**TASK DETAILS**
Check each line of the data below for the word "true", then extract the ones that have it.

——

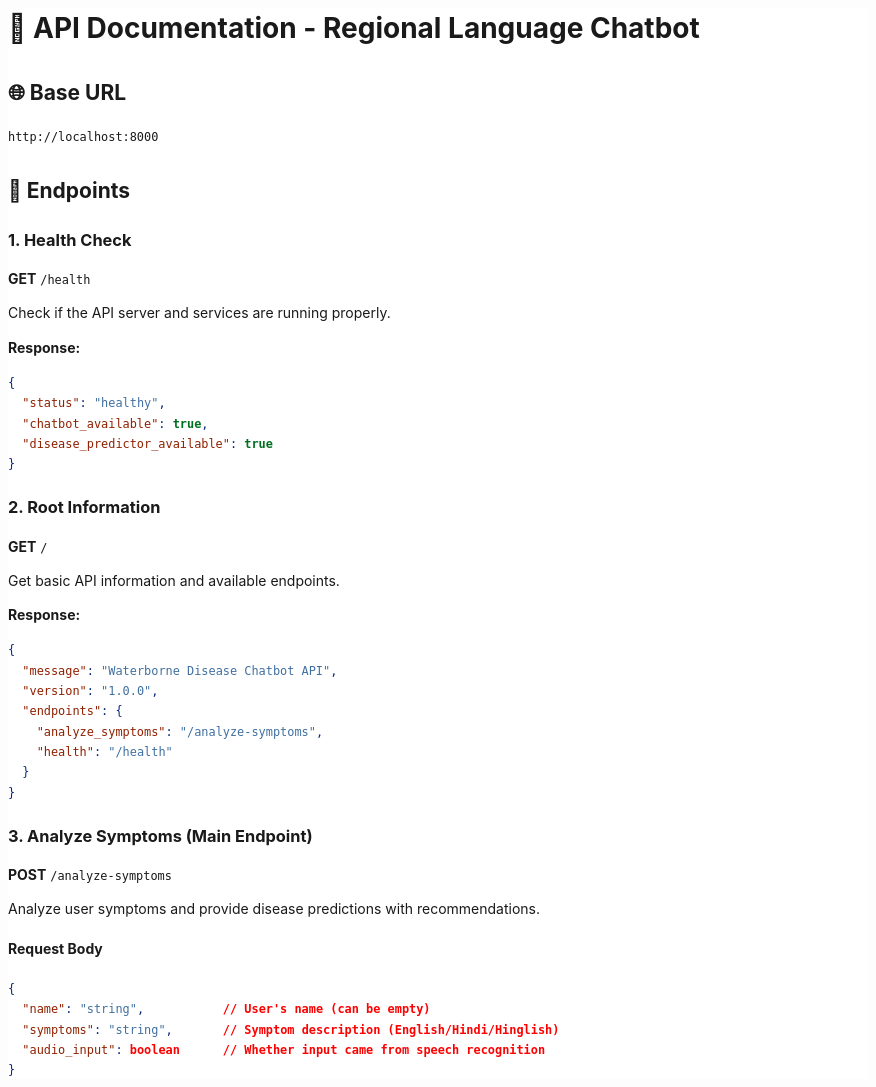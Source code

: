 # 📡 API Documentation - Regional Language Chatbot

## 🌐 Base URL
```
http://localhost:8000
```

## 🔗 Endpoints

### 1. Health Check
**GET** `/health`

Check if the API server and services are running properly.

**Response:**
```json
{
  "status": "healthy",
  "chatbot_available": true,
  "disease_predictor_available": true
}
```

### 2. Root Information
**GET** `/`

Get basic API information and available endpoints.

**Response:**
```json
{
  "message": "Waterborne Disease Chatbot API",
  "version": "1.0.0",
  "endpoints": {
    "analyze_symptoms": "/analyze-symptoms",
    "health": "/health"
  }
}
```

### 3. Analyze Symptoms (Main Endpoint)
**POST** `/analyze-symptoms`

Analyze user symptoms and provide disease predictions with recommendations.

#### Request Body
```json
{
  "name": "string",           // User's name (can be empty)
  "symptoms": "string",       // Symptom description (English/Hindi/Hinglish)
  "audio_input": boolean      // Whether input came from speech recognition
}
```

——

**SOLUTION TO THIS PROBLEM**
  "chatbot_available": true,
  "disease_predictor_available": true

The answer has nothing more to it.